(Dataset excerpts)
******

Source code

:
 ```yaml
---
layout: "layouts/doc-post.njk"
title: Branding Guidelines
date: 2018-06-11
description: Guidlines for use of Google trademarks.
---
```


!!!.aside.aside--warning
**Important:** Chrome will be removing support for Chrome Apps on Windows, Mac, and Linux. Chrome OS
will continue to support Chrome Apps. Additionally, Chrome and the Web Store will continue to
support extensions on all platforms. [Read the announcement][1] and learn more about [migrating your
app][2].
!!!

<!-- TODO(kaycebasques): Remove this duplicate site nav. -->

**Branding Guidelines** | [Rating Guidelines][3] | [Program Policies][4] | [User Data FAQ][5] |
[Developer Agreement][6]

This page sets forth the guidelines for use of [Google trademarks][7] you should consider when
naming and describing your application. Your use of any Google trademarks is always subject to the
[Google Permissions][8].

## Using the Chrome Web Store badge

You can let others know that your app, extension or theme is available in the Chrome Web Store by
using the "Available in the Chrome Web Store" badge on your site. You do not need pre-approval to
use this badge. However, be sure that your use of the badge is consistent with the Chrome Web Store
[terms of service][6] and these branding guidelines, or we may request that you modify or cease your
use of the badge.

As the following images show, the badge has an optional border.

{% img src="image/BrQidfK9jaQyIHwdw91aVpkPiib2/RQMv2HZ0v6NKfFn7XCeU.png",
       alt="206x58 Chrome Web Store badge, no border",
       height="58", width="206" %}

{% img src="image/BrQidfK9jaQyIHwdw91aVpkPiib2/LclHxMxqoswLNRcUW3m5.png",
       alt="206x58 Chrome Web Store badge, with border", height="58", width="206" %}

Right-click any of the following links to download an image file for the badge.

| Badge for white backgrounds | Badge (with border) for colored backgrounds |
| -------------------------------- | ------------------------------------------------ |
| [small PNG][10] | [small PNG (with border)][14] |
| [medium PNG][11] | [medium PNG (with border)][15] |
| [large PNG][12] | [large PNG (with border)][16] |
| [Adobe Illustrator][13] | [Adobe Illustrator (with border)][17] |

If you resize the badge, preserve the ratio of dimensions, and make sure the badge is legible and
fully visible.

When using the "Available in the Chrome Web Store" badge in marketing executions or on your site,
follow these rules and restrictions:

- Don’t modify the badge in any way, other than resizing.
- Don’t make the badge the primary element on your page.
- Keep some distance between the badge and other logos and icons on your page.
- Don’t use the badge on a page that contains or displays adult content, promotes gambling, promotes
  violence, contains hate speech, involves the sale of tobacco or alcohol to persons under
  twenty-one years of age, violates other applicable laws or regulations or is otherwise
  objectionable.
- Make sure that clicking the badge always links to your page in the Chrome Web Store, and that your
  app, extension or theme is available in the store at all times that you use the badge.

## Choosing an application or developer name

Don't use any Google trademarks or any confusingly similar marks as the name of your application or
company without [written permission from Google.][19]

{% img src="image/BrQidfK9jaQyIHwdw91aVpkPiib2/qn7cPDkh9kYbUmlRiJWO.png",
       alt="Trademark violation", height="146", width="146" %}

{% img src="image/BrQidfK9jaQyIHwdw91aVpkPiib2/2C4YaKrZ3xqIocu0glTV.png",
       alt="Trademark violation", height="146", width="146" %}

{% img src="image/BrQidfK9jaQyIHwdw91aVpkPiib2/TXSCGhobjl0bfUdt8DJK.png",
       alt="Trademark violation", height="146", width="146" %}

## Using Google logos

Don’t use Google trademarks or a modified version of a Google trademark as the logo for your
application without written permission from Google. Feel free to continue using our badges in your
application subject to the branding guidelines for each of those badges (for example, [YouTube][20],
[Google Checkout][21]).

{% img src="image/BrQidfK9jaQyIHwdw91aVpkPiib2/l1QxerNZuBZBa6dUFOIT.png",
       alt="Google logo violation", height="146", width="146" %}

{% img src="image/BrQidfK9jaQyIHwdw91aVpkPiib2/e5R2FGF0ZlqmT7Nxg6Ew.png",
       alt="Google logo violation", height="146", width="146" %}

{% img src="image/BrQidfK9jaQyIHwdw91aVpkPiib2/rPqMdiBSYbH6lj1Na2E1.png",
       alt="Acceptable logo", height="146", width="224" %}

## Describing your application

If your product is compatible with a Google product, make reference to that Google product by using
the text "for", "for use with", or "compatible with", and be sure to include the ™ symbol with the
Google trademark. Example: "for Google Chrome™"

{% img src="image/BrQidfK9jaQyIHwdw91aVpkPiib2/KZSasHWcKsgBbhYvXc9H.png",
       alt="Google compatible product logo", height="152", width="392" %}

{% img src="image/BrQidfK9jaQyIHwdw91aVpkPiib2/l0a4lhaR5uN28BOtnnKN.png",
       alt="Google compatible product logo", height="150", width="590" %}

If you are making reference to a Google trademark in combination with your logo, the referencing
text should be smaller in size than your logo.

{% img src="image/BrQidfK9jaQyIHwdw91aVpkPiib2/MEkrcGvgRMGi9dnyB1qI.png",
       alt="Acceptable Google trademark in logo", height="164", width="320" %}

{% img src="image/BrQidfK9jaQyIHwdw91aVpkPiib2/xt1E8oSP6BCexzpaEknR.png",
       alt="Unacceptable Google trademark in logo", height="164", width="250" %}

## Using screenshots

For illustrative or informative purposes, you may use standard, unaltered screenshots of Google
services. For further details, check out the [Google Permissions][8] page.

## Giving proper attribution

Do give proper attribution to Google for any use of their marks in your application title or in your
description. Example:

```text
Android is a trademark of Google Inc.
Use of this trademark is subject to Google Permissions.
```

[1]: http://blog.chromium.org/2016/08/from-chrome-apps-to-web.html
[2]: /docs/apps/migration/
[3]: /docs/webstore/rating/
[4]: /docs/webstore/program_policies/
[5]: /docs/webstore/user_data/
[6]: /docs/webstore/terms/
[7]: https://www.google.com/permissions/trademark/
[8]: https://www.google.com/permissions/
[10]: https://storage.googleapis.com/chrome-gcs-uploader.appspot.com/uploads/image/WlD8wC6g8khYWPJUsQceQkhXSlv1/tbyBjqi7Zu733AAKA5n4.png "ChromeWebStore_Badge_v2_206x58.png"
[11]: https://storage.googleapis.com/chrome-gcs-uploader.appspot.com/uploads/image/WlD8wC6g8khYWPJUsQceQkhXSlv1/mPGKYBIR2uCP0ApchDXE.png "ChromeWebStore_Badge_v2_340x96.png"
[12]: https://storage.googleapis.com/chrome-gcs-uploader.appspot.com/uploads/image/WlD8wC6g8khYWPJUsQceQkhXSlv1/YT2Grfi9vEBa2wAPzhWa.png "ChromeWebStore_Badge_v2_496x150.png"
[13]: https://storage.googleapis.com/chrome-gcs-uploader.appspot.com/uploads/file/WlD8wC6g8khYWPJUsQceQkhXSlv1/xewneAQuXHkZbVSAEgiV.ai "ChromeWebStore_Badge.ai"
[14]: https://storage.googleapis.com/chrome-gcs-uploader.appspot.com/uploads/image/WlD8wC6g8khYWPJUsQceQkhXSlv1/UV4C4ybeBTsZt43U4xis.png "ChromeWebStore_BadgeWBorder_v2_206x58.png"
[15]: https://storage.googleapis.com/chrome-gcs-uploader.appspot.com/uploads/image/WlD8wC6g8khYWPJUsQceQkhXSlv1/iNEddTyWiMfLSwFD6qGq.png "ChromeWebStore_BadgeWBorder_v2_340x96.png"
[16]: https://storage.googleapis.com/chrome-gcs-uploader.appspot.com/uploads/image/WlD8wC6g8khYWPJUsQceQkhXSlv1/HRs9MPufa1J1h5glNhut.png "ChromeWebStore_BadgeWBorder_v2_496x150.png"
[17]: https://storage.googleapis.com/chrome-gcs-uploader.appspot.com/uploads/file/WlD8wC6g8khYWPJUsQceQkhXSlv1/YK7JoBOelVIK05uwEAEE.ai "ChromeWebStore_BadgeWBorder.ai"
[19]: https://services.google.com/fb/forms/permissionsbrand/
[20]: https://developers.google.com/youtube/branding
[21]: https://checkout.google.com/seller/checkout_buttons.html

******

### PROBLEM REQUIREMENTS
All that belongs in your answer is the stretch of entries above from the line with "support extensions on" through the line with "Store badge, with", printed exactly.

### YOUR SOLUTION
support extensions on all platforms. [Read the announcement][1] and learn more about [migrating your
app][2].
!!!

<!-- TODO(kaycebasques): Remove this duplicate site nav. -->

**Branding Guidelines** | [Rating Guidelines][3] | [Program Policies][4] | [User Data FAQ][5] |
[Developer Agreement][6]

This page sets forth the guidelines for use of [Google trademarks][7] you should consider when
naming and describing your application. Your use of any Google trademarks is always subject to the
[Google Permissions][8].

## Using the Chrome Web Store badge

You can let others know that your app, extension or theme is available in the Chrome Web Store by
using the "Available in the Chrome Web Store" badge on your site. You do not need pre-approval to
use this badge. However, be sure that your use of the badge is consistent with the Chrome Web Store
[terms of service][6] and these branding guidelines, or we may request that you modify or cease your
use of the badge.

As the following images show, the badge has an optional border.

{% img src="image/BrQidfK9jaQyIHwdw91aVpkPiib2/RQMv2HZ0v6NKfFn7XCeU.png",
       alt="206x58 Chrome Web Store badge, no border",
       height="58", width="206" %}

{% img src="image/BrQidfK9jaQyIHwdw91aVpkPiib2/LclHxMxqoswLNRcUW3m5.png",
       alt="206x58 Chrome Web Store badge, with border", height="58", width="206" %}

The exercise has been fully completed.